» **Task**
Please filter the data down to the lines that include the word "when" and copy them.

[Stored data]
----------

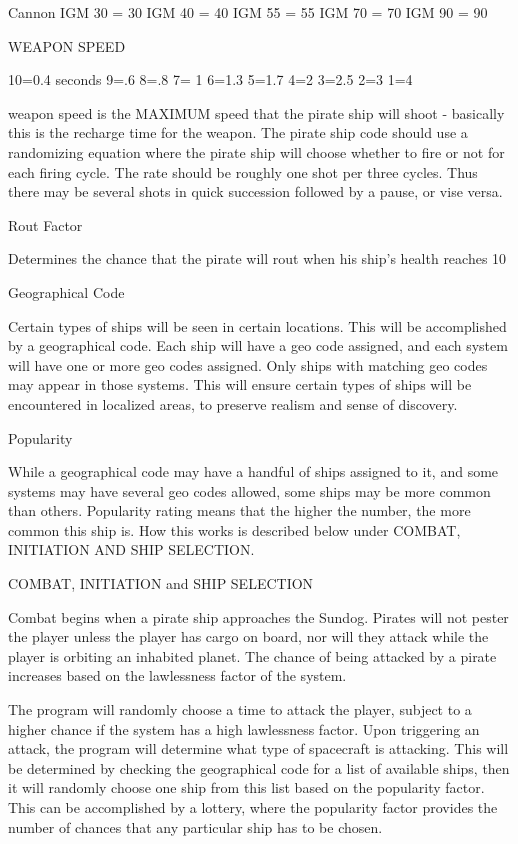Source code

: \begin{itemize}
Cannon
	IGM 30 = 30
	IGM 40 = 40
	IGM 55 = 55
	IGM 70 = 70
	IGM 90 = 90

WEAPON SPEED 
	
10=0.4 seconds
9=.6
8=.8
7= 1
6=1.3
5=1.7
4=2
3=2.5
2=3
1=4


weapon speed is the MAXIMUM speed that the pirate ship will shoot - basically this is the recharge time for the weapon. The pirate ship code should use a randomizing equation where the pirate ship will choose whether to fire or not for each firing cycle. The rate should be roughly one shot per three cycles. Thus there may be several shots in quick succession followed by a pause, or vise versa. 

Rout Factor

Determines the chance that the pirate will rout when his ship’s health reaches 10%

Geographical Code

Certain types of ships will be seen in certain locations. This will be accomplished by a geographical code. Each ship will have a geo code assigned, and each system will have one or more geo codes assigned. Only ships with matching geo codes may appear in those systems. This will ensure certain types of ships will be encountered in localized areas, to preserve realism and sense of discovery. 

Popularity

While a geographical code may have a handful of ships assigned to it, and some systems may have several geo codes allowed, some ships may be more common than others. Popularity rating means that the higher the number, the more common this ship is. How this works is described below under COMBAT, INITIATION AND SHIP SELECTION. 




COMBAT, INITIATION and SHIP SELECTION

Combat begins when a pirate ship approaches the Sundog. Pirates will not pester the player unless the player has cargo on board, nor will they attack while the player is orbiting an inhabited planet. The chance of being attacked by a pirate increases based on the lawlessness factor of the system. 

The program will randomly choose a time to attack the player, subject to a higher chance if the system has a high lawlessness factor. Upon triggering an attack, the program will determine what type of spacecraft is attacking. This will be determined by checking the geographical code for a list of available ships, then it will randomly choose one ship from this list based on the popularity factor. This can be accomplished by a lottery, where the popularity factor provides the number of chances that any particular ship has to be chosen. 


\end{itemize}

----------

» **Written response**
Determines the chance that the pirate will rout when his ship’s health reaches 10%
Combat begins when a pirate ship approaches the Sundog. Pirates will not pester the player unless the player has cargo on board, nor will they attack while the player is orbiting an inhabited planet. The chance of being attacked by a pirate increases based on the lawlessness factor of the system. 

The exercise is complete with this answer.